▶ [DIRECTIONS FOR THIS TASK]
Your answer must be every line of the data that contains "property".

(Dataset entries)
::::::::::
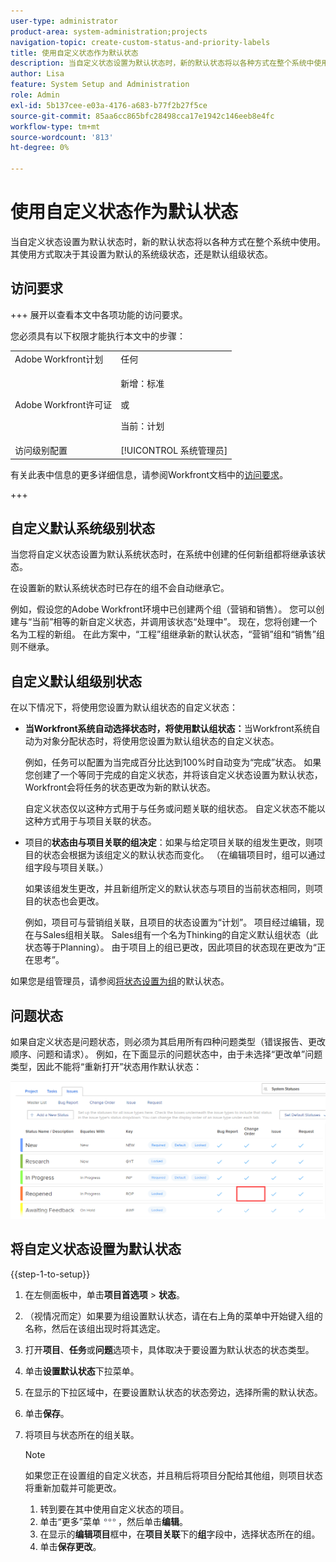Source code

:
 ```yaml
---
user-type: administrator
product-area: system-administration;projects
navigation-topic: create-custom-status-and-priority-labels
title: 使用自定义状态作为默认状态
description: 当自定义状态设置为默认状态时，新的默认状态将以各种方式在整个系统中使用。 其使用方式取决于其设置为默认的系统级状态，还是默认组级状态。
author: Lisa
feature: System Setup and Administration
role: Admin
exl-id: 5b137cee-e03a-4176-a683-b77f2b27f5ce
source-git-commit: 85aa6cc865bfc28498cca17e1942c146eeb8e4fc
workflow-type: tm+mt
source-wordcount: '813'
ht-degree: 0%

---
```


# 使用自定义状态作为默认状态

当自定义状态设置为默认状态时，新的默认状态将以各种方式在整个系统中使用。 其使用方式取决于其设置为默认的系统级状态，还是默认组级状态。

## 访问要求

+++ 展开以查看本文中各项功能的访问要求。

您必须具有以下权限才能执行本文中的步骤：

<table style="table-layout:auto"> 
 <col> 
 <col> 
 <tbody> 
  <tr> 
   <td role="rowheader">Adobe Workfront计划</td> 
   <td>任何</td> 
  </tr> 
  <tr> 
   <td role="rowheader">Adobe Workfront许可证</td> 
   <td>
     <p>新增：标准</p>
     <p>或</p>
     <p>当前：计划</p>
   </td> 
  </tr> 
  <tr> 
   <td role="rowheader">访问级别配置</td> 
   <td>[!UICONTROL 系统管理员]</td>
  </tr> 
 </tbody> 
</table>

有关此表中信息的更多详细信息，请参阅Workfront文档中的[访问要求](/help/quicksilver/administration-and-setup/add-users/access-levels-and-object-permissions/access-level-requirements-in-documentation.md)。

+++

## 自定义默认系统级别状态

当您将自定义状态设置为默认系统状态时，在系统中创建的任何新组都将继承该状态。

在设置新的默认系统状态时已存在的组不会自动继承它。

例如，假设您的Adobe Workfront环境中已创建两个组（营销和销售）。 您可以创建与“当前”相等的新自定义状态，并调用该状态“处理中”。 现在，您将创建一个名为工程的新组。 在此方案中，“工程”组继承新的默认状态，“营销”组和“销售”组则不继承。

## 自定义默认组级别状态

在以下情况下，将使用您设置为默认组状态的自定义状态：

* **当Workfront系统自动选择状态时，将使用默认组状态：**&#x200B;当Workfront系统自动为对象分配状态时，将使用您设置为默认组状态的自定义状态。

  例如，任务可以配置为当完成百分比达到100%时自动变为“完成”状态。 如果您创建了一个等同于完成的自定义状态，并将该自定义状态设置为默认状态，Workfront会将任务的状态更改为新的默认状态。

  自定义状态仅以这种方式用于与任务或问题关联的组状态。 自定义状态不能以这种方式用于与项目关联的状态。

* 项目的&#x200B;**状态由与项目关联的组决定**：如果与给定项目关联的组发生更改，则项目的状态会根据为该组定义的默认状态而变化。 （在编辑项目时，组可以通过组字段与项目关联。）

  如果该组发生更改，并且新组所定义的默认状态与项目的当前状态相同，则项目的状态也会更改。

  例如，项目可与营销组关联，且项目的状态设置为“计划”。 项目经过编辑，现在与Sales组相关联。 Sales组有一个名为Thinking的自定义默认组状态（此状态等于Planning）。 由于项目上的组已更改，因此项目的状态现在更改为“正在思考”。

如果您是组管理员，请参阅[将状态设置为组](/help/quicksilver/administration-and-setup/manage-groups/manage-group-statuses/use-custom-statuses-as-default-statuses-group.md)的默认状态。

## 问题状态

如果自定义状态是问题状态，则必须为其启用所有四种问题类型（错误报告、更改顺序、问题和请求）。 例如，在下面显示的问题状态中，由于未选择“更改单”问题类型，因此不能将“重新打开”状态用作默认状态：

![所有问题类型已启用](assets/all-4-issue-types-enabled.png)

## 将自定义状态设置为默认状态

{{step-1-to-setup}}

1. 在左侧面板中，单击&#x200B;**项目首选项** > **状态**。
1. （视情况而定）如果要为组设置默认状态，请在右上角的菜单中开始键入组的名称，然后在该组出现时将其选定。
1. 打开&#x200B;**项目**、**任务**&#x200B;或&#x200B;**问题**&#x200B;选项卡，具体取决于要设置为默认状态的状态类型。
1. 单击&#x200B;**设置默认状态**&#x200B;下拉菜单。
1. 在显示的下拉区域中，在要设置默认状态的状态旁边，选择所需的默认状态。
1. 单击&#x200B;**保存**。
1. 将项目与状态所在的组关联。

   >[!NOTE]
   >
   >如果您正在设置组的自定义状态，并且稍后将项目分配给其他组，则项目状态将重新加载并可能更改。

   1. 转到要在其中使用自定义状态的项目。
   1. 单击“更多”菜单![更多图标](assets/more-icon.png)，然后单击&#x200B;**编辑**。
   1. 在显示的&#x200B;**编辑项目**&#x200B;框中，在&#x200B;**项目关联**&#x200B;下的&#x200B;**组**&#x200B;字段中，选择状态所在的组。
   1. 单击&#x200B;**保存更改**。
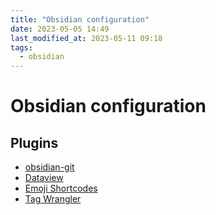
 ```yaml
---
title: "Obsidian configuration"
date: 2023-05-05 14:49
last_modified_at: 2023-05-11 09:18
tags:
  - obsidian
---
```


# Obsidian configuration

## Plugins

- [obsidian-git](https://github.com/denolehov/obsidian-git)
- [Dataview](https://blacksmithgu.github.io/obsidian-dataview/)
- [Emoji Shortcodes](https://github.com/phibr0/obsidian-emoji-shortcodes)
- [Tag Wrangler](https://github.com/pjeby/tag-wrangler)

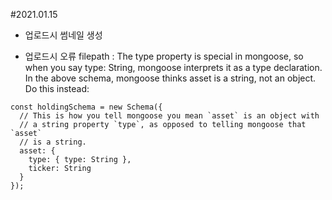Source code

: #2021.01.15

- 업로드시 썸네일 생성

- 업로드시 오류 filepath :
  The type property is special in mongoose, so when you say type: String, mongoose interprets it as a type declaration. In the above schema, mongoose thinks asset is a string, not an object. Do this instead:

```
const holdingSchema = new Schema({
  // This is how you tell mongoose you mean `asset` is an object with
  // a string property `type`, as opposed to telling mongoose that `asset`
  // is a string.
  asset: {
    type: { type: String },
    ticker: String
  }
});
```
::::::::::
▶ [RESPONSE]
  The type property is special in mongoose, so when you say type: String, mongoose interprets it as a type declaration. In the above schema, mongoose thinks asset is a string, not an object. Do this instead:
  // a string property `type`, as opposed to telling mongoose that `asset`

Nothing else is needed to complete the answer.